Apparently, he survived the consultation and got PDD as a diagnosis. I don't know what form of PDD he's got according to whoever he and his mum and nosy granduncle visited today, but it's not new to me. He asked me to help him with studying. If all goes well he'll be doing his philosophy exam in 10 days. I really, really hope he'll get to move along.
If I say he's too far gone, then I mean that he may be too traumatised to go on in the end... I don't know if he's going to survive all this. Also he can't seem to cope with the abuse I suffered from. I hope this'll be temporary. Anyway, I'm nearly going to bed. I have a yeast infection, at least it doesn't hurt like hell any more, a throat infection and I need to go to work this weekend. Oh, don't you just love life...
We all made mistakes in our lifepath.... It's just how you deal with them...

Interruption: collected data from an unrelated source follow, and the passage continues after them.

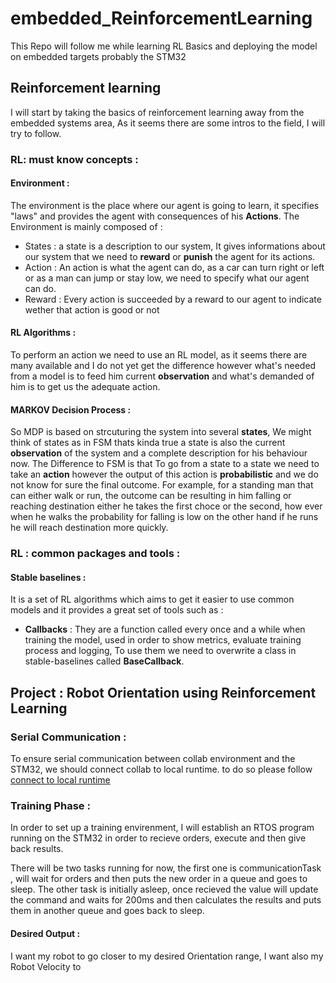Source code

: # embedded_ReinforcementLearning
This Repo will follow me while learning RL Basics and deploying the model on embedded targets probably the STM32

## Reinforcement learning

I will start by taking the basics of reinforcement learning away from the embedded systems area,
As it seems there are some intros to the field, I will try to follow.

### RL: must know concepts :

#### Environment : 

The environment is the place where our agent is going to learn, it specifies "laws" and provides the agent with consequences of his **Actions**.
The Environment is mainly composed of :
* States : a state is a description to our system, It gives informations about our system that we need to **reward** or **punish** the agent for its actions.
* Action : An action is what the agent can do, as a car can turn right or left or as a man can jump or stay low, we need to specify what our agent can do.
* Reward : Every action is succeeded by a reward to our agent to indicate wether that action is good or not 

#### RL Algorithms :

To perform an action we need to use an RL model, as it seems there are many available and I do not yet get the difference however what's needed from a model is to feed him current **observation** and what's demanded of him is to get us the adequate action.

#### MARKOV Decision Process : 

So MDP is based on strcuturing the system into several **states**, We might think of states as in FSM thats kinda true a state is also the current **observation** of the system and a complete description for his behaviour now.
The Difference to FSM is that To go from a state to a state we need to take an **action** however the output of this action is **probabilistic** and we do not know for sure the final outcome.
For example, for a standing man that can either walk or run, the outcome can be resulting in him falling or reaching destination either he takes the first choce or the second, how ever when he walks the probability for falling is low on the other hand if he runs he will reach destination more quickly.

### RL : common packages and tools : 

#### Stable baselines : 

It is a set of RL algorithms which aims to get it easier to use common models and it provides a great set of tools such as : 

* **Callbacks** : They are a function called every once and a while when training the model, used in order to show metrics, evaluate training process and logging, To use them we need to overwrite a class in stable-baselines called **BaseCallback**.
  
## Project : Robot Orientation using Reinforcement Learning

### Serial Communication :
To ensure serial communication between collab environment and the STM32, we should connect collab to local runtime.
to do so please follow [connect to local runtime](https://research.google.com/colaboratory/local-runtimes.html#:~:text=In%20Colab%2C%20click%20the%20%22Connect,connected%20to%20your%20local%20runtime.)

### Training Phase :

In order to set up a training envirenment, I will establish an RTOS program running on the STM32 in order to recieve orders, execute and then give back results.

There will be two tasks running for now, the first one is communicationTask , will wait for orders and then puts the new order in a queue and goes to sleep. The other task is initially asleep, once recieved the value will update the command and waits for 200ms and then calculates the results and puts them in another queue and goes back to sleep.

#### Desired Output : 

I want my robot to go closer to my desired Orientation range, I want also my Robot Velocity to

How have I been feeling? I've been ill all week and I still need to e-mail my therapist so she knows I'm still alive and I want to go through with this.
April, I've been knowing that feeling for years. It's starting to come back and I don't know if that's a good thing or not.
Oliver, thanks for the cuddles. Cuddles back, you seem to be needing them.
*cuddles Lynx* sounds like your and your bf are both going through a tough time, I really hope he gets to do his exam. sorry your ill, yeah life can really stink sometimes.
thanks too for the cuddles, yeah I'm going through a tough time, but at least I am now on the, slow, process of getting treatment for my gender identity, but it doesn't help all the crap feelings that come with it.
"Never be a spectator of unfairness or studpidity. The grave will supply plenty of time for silence." Christopher Hitchens
'When words fail, music speaks'
I am transsexual and homoromantic and proud to be.
*cuddles Kat* glad you're ok
I'm not so great, tried to get some sleep and couldn't so watching some dead ringers to try and make me do something different for a bit then try to get some sleep again and a lot of stuff going round my head, lots to think about and try to resolve and stuff, but I was referred to a psychotherapist by doctor today so thats good.
"Never be a spectator of unfairness or studpidity. The grave will supply plenty of time for silence." Christopher Hitchens
'When words fail, music speaks'
I am transsexual and homoromantic and proud to be.